4-hydroxybutyrate CoA-transferase has a molecular weight of 97,772.20 Daltons
and an isoelectric point at 5.85 (4).
As
CoA-transferases, 4-hydroxybutyrate CoA-transferase and succinyl-CoA:
acetate CoA-transferase are responsible for catalyzing the activation of
carboxylic acids to CoA-thioesters (5). Both enzymes are categorized as Class I
CoA transferases because they consist of 3-oxoacids, short-chain fatty acids
and glutaconate (8). Most Class I CoA transferases use succinyl-CoA or
acetyl-CoA as CoA donors, unlike 4-hydroxybutyrate
CoA-transferase (8). Additionally, the two enzymes
differ in their cellular respiration processes. 4-hydroxybutyrate CoA-transferase is involved in
fermentation of anaerobic bacterium such as Clostridium
aminobutyricum (8). Succinyl-CoA: acetate
CoA-transferase, on the other hand, is involved in the citric acid cycle of
aerobic respiration (3). Understanding
the structural and functional similarities of 4-hydroxybutyrate CoA-transferase
and succinyl-CoA: acetate CoA-transferase provides insight on class I
CoA-transferases and highlights the importance of an active glutamate residue for the function of this family of enzymes (9).

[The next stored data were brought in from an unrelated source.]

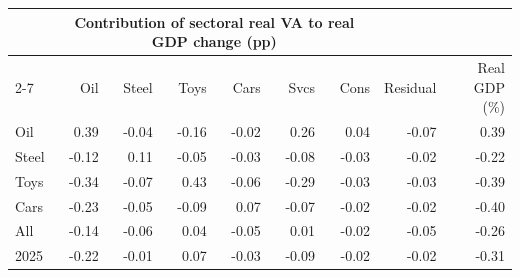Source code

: \begin{tabular}{lrrrrrrrr}
\toprule
 & \multicolumn{6}{c}{Contribution of sectoral real VA to real GDP change (pp)} & & \\
\cmidrule(lr){2-7}
 & Oil & Steel & Toys & Cars & Svcs & Cons & Residual & Real GDP (\%) \\
\midrule
Oil & 0.39 & -0.04 & -0.16 & -0.02 & 0.26 & 0.04 & -0.07 & 0.39 \\
Steel & -0.12 & 0.11 & -0.05 & -0.03 & -0.08 & -0.03 & -0.02 & -0.22 \\
Toys & -0.34 & -0.07 & 0.43 & -0.06 & -0.29 & -0.03 & -0.03 & -0.39 \\
Cars & -0.23 & -0.05 & -0.09 & 0.07 & -0.07 & -0.02 & -0.02 & -0.40 \\
All & -0.14 & -0.06 & 0.04 & -0.05 & 0.01 & -0.02 & -0.05 & -0.26 \\
2025 & -0.22 & -0.01 & 0.07 & -0.03 & -0.09 & -0.02 & -0.02 & -0.31 \\
\bottomrule
\end{tabular}
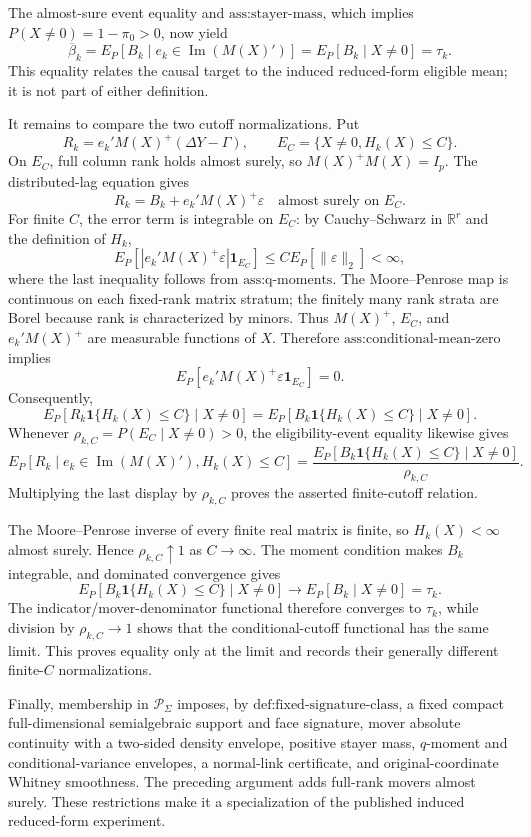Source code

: The almost-sure event equality and \(\text{ass:stayer-mass}\), which implies \(P(X\ne0)=1-\pi_0>0\), now yield
\[
\overline\beta_k
=E_P[B_k\mid e_k\in\operatorname{Im}(M(X)')]
=E_P[B_k\mid X\ne0]
=\tau_k.
\]
This equality relates the causal target to the induced reduced-form eligible mean; it is not part of either definition.

It remains to compare the two cutoff normalizations. Put
\[
R_k=e_k'M(X)^+(\Delta Y-\Gamma),
\qquad
E_C=\{X\ne0,H_k(X)\le C\}.
\]
On \(E_C\), full column rank holds almost surely, so \(M(X)^+M(X)=I_p\). The distributed-lag equation gives
\[
R_k=B_k+e_k'M(X)^+\varepsilon
\quad\text{almost surely on }E_C.
\]
For finite \(C\), the error term is integrable on \(E_C\): by Cauchy--Schwarz in \(\mathbb R^r\) and the definition of \(H_k\),
\[
E_P\!\left[|e_k'M(X)^+\varepsilon|\mathbf 1_{E_C}\right]
\le C E_P[\lVert\varepsilon\rVert_2]<\infty,
\]
where the last inequality follows from \(\text{ass:q-moments}\). The Moore--Penrose map is continuous on each fixed-rank matrix stratum; the finitely many rank strata are Borel because rank is characterized by minors. Thus \(M(X)^+\), \(E_C\), and \(e_k'M(X)^+\) are measurable functions of \(X\). Therefore \(\text{ass:conditional-mean-zero}\) implies
\[
E_P[e_k'M(X)^+\varepsilon\mathbf 1_{E_C}]=0.
\]
Consequently,
\[
E_P[R_k\mathbf 1\{H_k(X)\le C\}\mid X\ne0]
=E_P[B_k\mathbf 1\{H_k(X)\le C\}\mid X\ne0].
\]
Whenever \(\rho_{k,C}=P(E_C\mid X\ne0)>0\), the eligibility-event equality likewise gives
\[
E_P[R_k\mid e_k\in\operatorname{Im}(M(X)'),H_k(X)\le C]
=\frac{E_P[B_k\mathbf 1\{H_k(X)\le C\}\mid X\ne0]}{\rho_{k,C}}.
\]
Multiplying the last display by \(\rho_{k,C}\) proves the asserted finite-cutoff relation.

The Moore--Penrose inverse of every finite real matrix is finite, so \(H_k(X)<\infty\) almost surely. Hence \(\rho_{k,C}\uparrow1\) as \(C\to\infty\). The moment condition makes \(B_k\) integrable, and dominated convergence gives
\[
E_P[B_k\mathbf 1\{H_k(X)\le C\}\mid X\ne0]
\longrightarrow E_P[B_k\mid X\ne0]=\tau_k.
\]
The indicator/mover-denominator functional therefore converges to \(\tau_k\), while division by \(\rho_{k,C}\to1\) shows that the conditional-cutoff functional has the same limit. This proves equality only at the limit and records their generally different finite-\(C\) normalizations.

Finally, membership in \(\mathcal P_\Sigma\) imposes, by \(\text{def:fixed-signature-class}\), a fixed compact full-dimensional semialgebraic support and face signature, mover absolute continuity with a two-sided density envelope, positive stayer mass, \(q\)-moment and conditional-variance envelopes, a normal-link certificate, and original-coordinate Whitney smoothness. The preceding argument adds full-rank movers almost surely. These restrictions make it a specialization of the published induced reduced-form experiment.

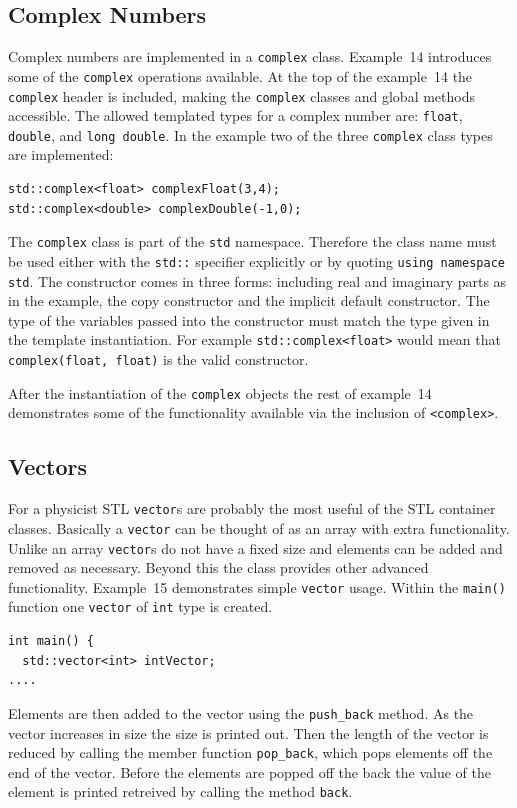 \documentclass[11pt,a4paper]{scrartcl}
\def\main{\texttt{main()}$\;$}
\begin{document}
\subsection{Complex Numbers}
Complex numbers are implemented in a \texttt{complex} class.  
Example~14 introduces some of the \texttt{complex} operations available.  At
the top of the example~14 the \texttt{complex} header is included,
making the
\texttt{complex} classes and global methods accessible.
The allowed templated types for a complex number are:
\texttt{float}, \texttt{double}, and \texttt{long double}.  In the
example two of the three \texttt{complex} class types are implemented:
%
\begin{verbatim}
std::complex<float> complexFloat(3,4);
std::complex<double> complexDouble(-1,0);
\end{verbatim}
%
The \texttt{complex} class is part of the \texttt{std} namespace.
Therefore the class name must be used either with the \texttt{std::} specifier
explicitly or by quoting \texttt{using namespace std}.  The
constructor comes in three forms: including real and imaginary parts
as in the example, the copy constructor and the implicit default
constructor.  The type of the variables passed into the constructor
must match the type given in the template instantiation.  For example
\texttt{std::complex<float>} would mean that \texttt{complex(float,
float)} is the valid constructor.

After the instantiation of the \texttt{complex} objects the rest of
example~14 demonstrates some of the functionality available via the
inclusion of \texttt{<complex>}.


\subsection{Vectors}
For a physicist STL \texttt{vector}s are probably the most useful of
the STL container classes.  Basically a \texttt{vector} can be thought
of as an array with extra functionality.  Unlike an array
\texttt{vector}s do not have a fixed size and elements can be added
and removed as necessary.  Beyond this the class provides other
advanced functionality.  Example~15 demonstrates simple \texttt{vector}
usage.  Within the \main function one \texttt{vector} of \texttt{int}
type is created.
\begin{verbatim}
int main() {
  std::vector<int> intVector;
....
\end{verbatim}
Elements are then added to the vector using the \texttt{push\_back}
method.  As the vector increases in size the size is printed out.
Then the length of the vector is reduced by calling the member
function \texttt{pop\_back}, which pops elements off the end of the
vector.  Before the elements are popped off the back the value of the
element is printed retreived by calling the method \texttt{back}.
\end{document}
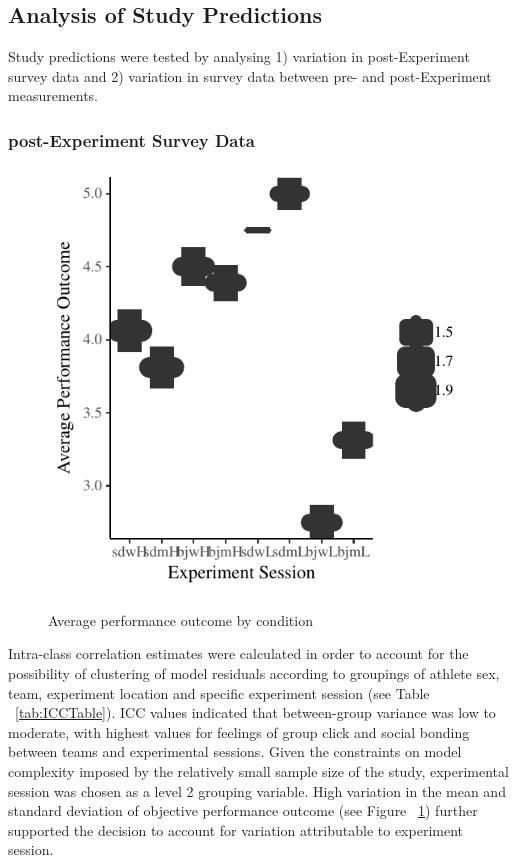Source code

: \subsection{Analysis of Study Predictions}

Study predictions were tested by analysing 1) variation in post-Experiment survey data and 2) variation in survey data between pre- and post-Experiment measurements.



\subsubsection{post-Experiment Survey Data}


\begin{figure}
  \centering
  \includegraphics[width=0.5\linewidth,keepaspectratio] {images/fullOutcomeAvgSessionBoxplot-1}
  \label{fig:fullOutcomeAvgSessionBoxplot}
  \caption{Average performance outcome by condition}
\end{figure}




Intra-class correlation estimates were calculated in order to account for the possibility of clustering of model residuals according to groupings of athlete sex, team, experiment location and specific experiment session (see Table ~\ref{tab:ICCTable}). ICC values indicated that between-group variance was low to moderate, with highest values for feelings of group click and social bonding between teams and experimental sessions. Given the constraints on model complexity imposed by the relatively small sample size of the study, experimental session was chosen as a level 2 grouping variable. High variation in the mean and standard deviation of objective performance outcome (see Figure ~\ref{fig:fullOutcomeAvgSessionBoxplot}) further supported the decision to account for variation attributable to experiment session.

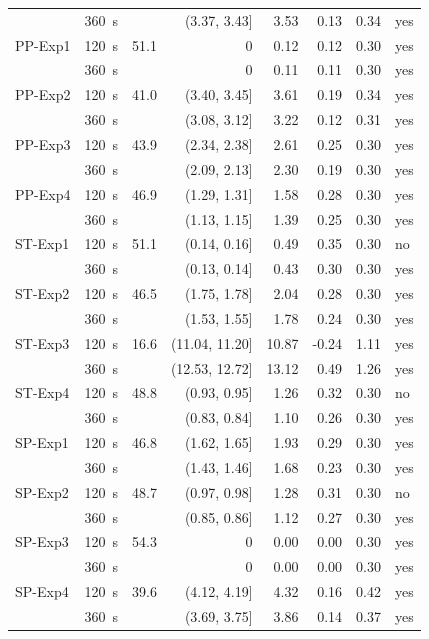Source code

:{\begin{longtable}{llrrrrrl}
 & 360~s &  & (3.37, 3.43] & 3.53 & 0.13 & 0.34 & yes \\
PP-Exp1 & 120~s & 51.1 & 0 & 0.12 & 0.12 & 0.30 & yes \\
 & 360~s &  & 0 & 0.11 & 0.11 & 0.30 & yes \\
PP-Exp2 & 120~s & 41.0 & (3.40, 3.45] & 3.61 & 0.19 & 0.34 & yes \\
 & 360~s &  & (3.08, 3.12] & 3.22 & 0.12 & 0.31 & yes \\
PP-Exp3 & 120~s & 43.9 & (2.34, 2.38] & 2.61 & 0.25 & 0.30 & yes \\
 & 360~s &  & (2.09, 2.13] & 2.30 & 0.19 & 0.30 & yes \\
PP-Exp4 & 120~s & 46.9 & (1.29, 1.31] & 1.58 & 0.28 & 0.30 & yes \\
 & 360~s &  & (1.13, 1.15] & 1.39 & 0.25 & 0.30 & yes \\
ST-Exp1 & 120~s & 51.1 & (0.14, 0.16] & 0.49 & 0.35 & 0.30 & no \\
 & 360~s &  & (0.13, 0.14] & 0.43 & 0.30 & 0.30 & yes \\
ST-Exp2 & 120~s & 46.5 & (1.75, 1.78] & 2.04 & 0.28 & 0.30 & yes \\
 & 360~s &  & (1.53, 1.55] & 1.78 & 0.24 & 0.30 & yes \\
ST-Exp3 & 120~s & 16.6 & (11.04, 11.20] & 10.87 & -0.24 & 1.11 & yes \\
 & 360~s &  & (12.53, 12.72] & 13.12 & 0.49 & 1.26 & yes \\
ST-Exp4 & 120~s & 48.8 & (0.93, 0.95] & 1.26 & 0.32 & 0.30 & no \\
 & 360~s &  & (0.83, 0.84] & 1.10 & 0.26 & 0.30 & yes \\
SP-Exp1 & 120~s & 46.8 & (1.62, 1.65] & 1.93 & 0.29 & 0.30 & yes \\
 & 360~s &  & (1.43, 1.46] & 1.68 & 0.23 & 0.30 & yes \\
SP-Exp2 & 120~s & 48.7 & (0.97, 0.98] & 1.28 & 0.31 & 0.30 & no \\
 & 360~s &  & (0.85, 0.86] & 1.12 & 0.27 & 0.30 & yes \\
SP-Exp3 & 120~s & 54.3 & 0 & 0.00 & 0.00 & 0.30 & yes \\
 & 360~s &  & 0 & 0.00 & 0.00 & 0.30 & yes \\
SP-Exp4 & 120~s & 39.6 & (4.12, 4.19] & 4.32 & 0.16 & 0.42 & yes \\
 & 360~s &  & (3.69, 3.75] & 3.86 & 0.14 & 0.37 & yes \\
\bottomrule
\end{longtable}
}
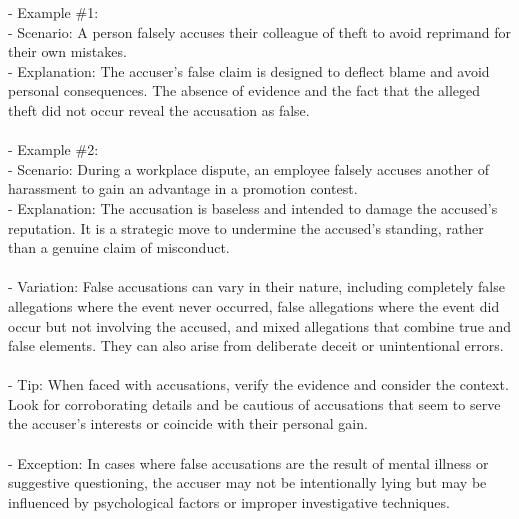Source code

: \documentclass[a4paper,12pt,single,pdftex]{scrbook}
\begin{document}
    
      - Example \#1:
    \\

    
        - Scenario: A person falsely accuses their colleague of theft to avoid reprimand for their own mistakes.
    \\

    
        - Explanation: The accuser's false claim is designed to deflect blame and avoid personal consequences. The absence of evidence and the fact that the alleged theft did not occur reveal the accusation as false.
    \\

    
      
    \\

    
      - Example \#2:
    \\

    
        - Scenario: During a workplace dispute, an employee falsely accuses another of harassment to gain an advantage in a promotion contest.
    \\

    
        - Explanation: The accusation is baseless and intended to damage the accused's reputation. It is a strategic move to undermine the accused's standing, rather than a genuine claim of misconduct.
    \\

    
      
    \\

    
      - Variation: False accusations can vary in their nature, including completely false allegations where the event never occurred, false allegations where the event did occur but not involving the accused, and mixed allegations that combine true and false elements. They can also arise from deliberate deceit or unintentional errors.
    \\

    
      
    \\

    
      - Tip: When faced with accusations, verify the evidence and consider the context. Look for corroborating details and be cautious of accusations that seem to serve the accuser's interests or coincide with their personal gain.
    \\

    
      
    \\

    
      - Exception: In cases where false accusations are the result of mental illness or suggestive questioning, the accuser may not be intentionally lying but may be influenced by psychological factors or improper investigative techniques.
    \\
\end{document}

Since Acetobacter aceti is acetic acid resistant, it requires strong oxygenation for acetate removal. This is especially critical at high acetic acid concentrations and low pH values (2). Acetic acid resistance is improved when strains of succinyl-CoA: acetate CoA-transferase are introduced or overexpressed (2). Succinyl-CoA: acetate CoA-transferase is essential for the organism because it bypasses the usual detoxification pathway required for survival at high acetate concentrations and low pH. Reliance on a complete but unorthodox citric acid cycle that includes succinyl-CoA: acetate CoA-transferase explains the vigorous oxygenation requirements of Acetobacter aceti cultures (3).